ASSIGNED TASK: A faithful copy is required: retype the records from their first line through the line with "1. Have a AWS account ready", and omit the pictures.

SUPPLIED INFORMATION:
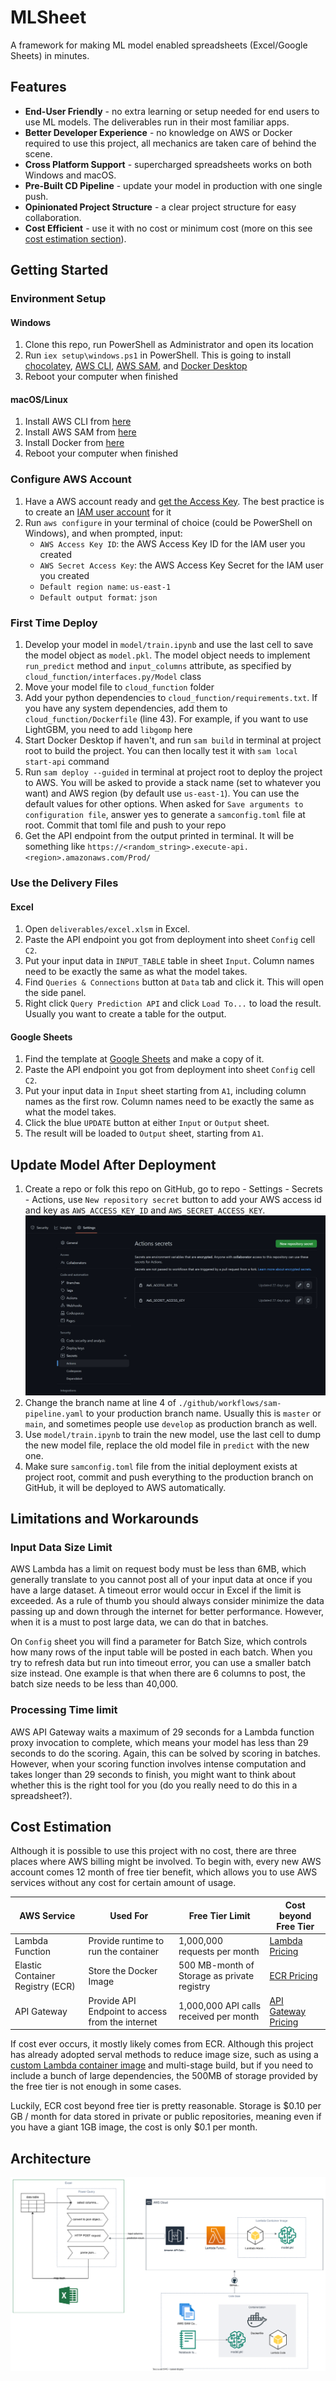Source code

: # MLSheet
A framework for making ML model enabled spreadsheets (Excel/Google Sheets) in minutes.

## Features
- **End-User Friendly** - no extra learning or setup needed for end users to use ML models. The deliverables run in their most familiar apps.
- **Better Developer Experience** - no knowledge on AWS or Docker required to use this project, all mechanics are taken care of behind the scene.
- **Cross Platform Support** - supercharged spreadsheets works on both Windows and macOS.
- **Pre-Built CD Pipeline** - update your model in production with one single push.
- **Opinionated Project Structure** - a clear project structure for easy collaboration.
- **Cost Efficient** - use it with no cost or minimum cost (more on this see [cost estimation section](#cost-estimation)).


## Getting Started
### Environment Setup
#### Windows
1. Clone this repo, run PowerShell as Administrator and open its location
2. Run `iex setup\windows.ps1` in PowerShell. This is going to
   install [chocolatey](https://chocolatey.org/), [AWS CLI](https://aws.amazon.com/cli/), [AWS SAM](https://aws.amazon.com/serverless/sam/),
   and [Docker Desktop](https://www.docker.com/products/docker-desktop/)
3. Reboot your computer when finished
#### macOS/Linux
1. Install AWS CLI from [here](https://aws.amazon.com/cli/)
2. Install AWS SAM
   from [here](https://docs.aws.amazon.com/serverless-application-model/latest/developerguide/install-sam-cli.html)
3. Install Docker from [here](https://www.docker.com/get-started)
4. Reboot your computer when finished

### Configure AWS Account
1. Have a AWS account ready
   and [get the Access Key](https://docs.aws.amazon.com/general/latest/gr/aws-sec-cred-types.html#access-keys-and-secret-access-keys).
   The best practice is to create
   an [IAM user account](https://us-east-1.console.aws.amazon.com/iamv2/home?region=us-east-1#/users) for it
2. Run `aws configure` in your terminal of choice (could be PowerShell on Windows), and when prompted, input:
   - `AWS Access Key ID`: the AWS Access Key ID for the IAM user you created
   - `AWS Secret Access Key`: the AWS Access Key Secret for the IAM user you created
   - `Default region name`: `us-east-1`
   - `Default output format`: `json`

### First Time Deploy
1. Develop your model in `model/train.ipynb` and use the last cell to save the model object as `model.pkl`. The model
   object needs to implement `run_predict` method and `input_columns` attribute, as specified
   by `cloud_function/interfaces.py/Model` class
2. Move your model file to `cloud_function` folder
3. Add your python dependencies to `cloud_function/requirements.txt`. If you have any system dependencies, add them to
   `cloud_function/Dockerfile` (line 43). For example, if you want to use LightGBM, you need to add `libgomp` here
4. Start Docker Desktop if haven't, and run `sam build` in terminal at project root to build the project. You can then
   locally test it with `sam local start-api` command
5. Run `sam deploy --guided` in terminal at project root to deploy the project to AWS. You will be asked to provide a
   stack name (set to whatever you want) and AWS region (by default use `us-east-1`). You can use the default values for
   other options. When asked
   for `Save arguments to configuration file`, answer yes to generate a `samconfig.toml` file at root. Commit that toml
   file and push to your repo
6. Get the API endpoint from the output printed in terminal. It will be something like
   `https://<random_string>.execute-api.<region>.amazonaws.com/Prod/`

### Use the Delivery Files
#### Excel
1. Open `deliverables/excel.xlsm` in Excel.
2. Paste the API endpoint you got from deployment into sheet `Config` cell `C2`.
3. Put your input data in `INPUT_TABLE` table in sheet `Input`. Column names need to be exactly the same as what the
   model takes.
4. Find `Queries & Connections` button at `Data` tab and click it. This will open the side panel.
5. Right click `Query Prediction API` and click `Load To...` to load the result. Usually you want to create a table for the output.
#### Google Sheets
1. Find the template
   at [Google Sheets](https://docs.google.com/spreadsheets/d/1NeRJ3--OYfLClzsXZcnImhsCsjQY_dFPv1DQiAgTo-s/edit?usp=sharing)
   and make a copy of it.
2. Paste the API endpoint you got from deployment into sheet `Config` cell `C2`.
3. Put your input data in `Input` sheet starting from `A1`, including column names as the first row. Column names need
   to be exactly the same as what the model takes.
4. Click the blue `UPDATE` button at either `Input` or `Output` sheet.
5. The result will be loaded to `Output` sheet, starting from `A1`.


## Update Model After Deployment
1. Create a repo or folk this repo on GitHub, go to repo - Settings - Secrets - Actions, use `New repository secret` button to add your
   AWS access id and key as `AWS_ACCESS_KEY_ID` and `AWS_SECRET_ACCESS_KEY`. ![Secrets Setting](docs/secrets.jpg)
2. Change the branch name at line 4 of `./github/workflows/sam-pipeline.yaml` to your production branch name. Usually
   this is `master` or `main`, and sometimes people use `develop` as production branch as well.
3. Use `model/train.ipynb` to train the new model, use the last cell to dump the new model file, replace the old model
   file in `predict` with the new one.
4. Make sure `samconfig.toml` file from the initial deployment exists at project root, commit and push everything to the
   production branch on GitHub, it will be deployed to AWS automatically.


## Limitations and Workarounds
### Input Data Size Limit
AWS Lambda has a limit on request body must be less than 6MB, which generally translate to you cannot post all of your
input data at once if you have a large dataset. A timeout error would occur in Excel if the limit is exceeded.
As a rule of thumb you should always consider minimize the data passing up and down through the internet for better
performance. However, when it is a must to post large data, we can do that in batches.

On `Config` sheet you will find a parameter for Batch Size, which controls how many rows of the input table will be
posted in each batch. When you try to refresh data but run into timeout error, you can use a smaller batch size instead.
One example is that when there are 6 columns to post, the batch size needs to be less than 40,000.

### Processing Time limit
AWS API Gateway waits a maximum of 29 seconds for a Lambda function proxy invocation to complete, which means your model
has less than 29 seconds to do the scoring. Again, this can be solved by scoring in batches. However, when your scoring
function involves intense computation and takes longer than 29 seconds to finish, you might want to think about whether
this is the right tool for you (do you really need to do this in a spreadsheet?).


## Cost Estimation
Although it is possible to use this project with no cost, there are three places where AWS billing might be involved. To
begin with, every new AWS account comes 12 month of free tier benefit, which allows you to use AWS services without any
cost for certain amount of usage.

| AWS Service                      | Used For                                         | Free Tier Limit                             | Cost beyond Free Tier                                              |
|----------------------------------|--------------------------------------------------|---------------------------------------------|--------------------------------------------------------------------|
| Lambda Function                  | Provide runtime to run the container             | 1,000,000 requests per month                | [Lambda Pricing](https://aws.amazon.com/lambda/pricing/)           |
| Elastic Container Registry (ECR) | Store the Docker Image                           | 500 MB-month of Storage as private registry | [ECR Pricing](https://aws.amazon.com/ecr/pricing/)                 |
| API Gateway                      | Provide API Endpoint to access from the internet | 1,000,000 API calls received per month      | [API Gateway Pricing](https://aws.amazon.com/api-gateway/pricing/) |

If cost ever occurs, it mostly likely comes from ECR. Although this project has already adopted
serval methods to reduce image size, such as using
a [custom Lambda container image](https://docs.aws.amazon.com/lambda/latest/dg/images-create.html#images-create-from-alt)
and multi-stage build, but if you need to include a bunch of large dependencies, the 500MB of storage provided by the
free tier is not enough in some cases. 

Luckily, ECR cost beyond free tier is pretty reasonable. Storage is $0.10 per GB / month for data stored in private or
public repositories, meaning even if you have a giant 1GB image, the cost is only $0.1 per month.


## Architecture
<img alt="Architecture" src="docs/architecture.drawio.svg" style="background-color: white"/>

WRITTEN SOLUTION:
Source code

: # MLSheet
A framework for making ML model enabled spreadsheets (Excel/Google Sheets) in minutes.

## Features
- **End-User Friendly** - no extra learning or setup needed for end users to use ML models. The deliverables run in their most familiar apps.
- **Better Developer Experience** - no knowledge on AWS or Docker required to use this project, all mechanics are taken care of behind the scene.
- **Cross Platform Support** - supercharged spreadsheets works on both Windows and macOS.
- **Pre-Built CD Pipeline** - update your model in production with one single push.
- **Opinionated Project Structure** - a clear project structure for easy collaboration.
- **Cost Efficient** - use it with no cost or minimum cost (more on this see [cost estimation section](#cost-estimation)).


## Getting Started
### Environment Setup
#### Windows
1. Clone this repo, run PowerShell as Administrator and open its location
2. Run `iex setup\windows.ps1` in PowerShell. This is going to
   install [chocolatey](https://chocolatey.org/), [AWS CLI](https://aws.amazon.com/cli/), [AWS SAM](https://aws.amazon.com/serverless/sam/),
   and [Docker Desktop](https://www.docker.com/products/docker-desktop/)
3. Reboot your computer when finished
#### macOS/Linux
1. Install AWS CLI from [here](https://aws.amazon.com/cli/)
2. Install AWS SAM
   from [here](https://docs.aws.amazon.com/serverless-application-model/latest/developerguide/install-sam-cli.html)
3. Install Docker from [here](https://www.docker.com/get-started)
4. Reboot your computer when finished

### Configure AWS Account
1. Have a AWS account ready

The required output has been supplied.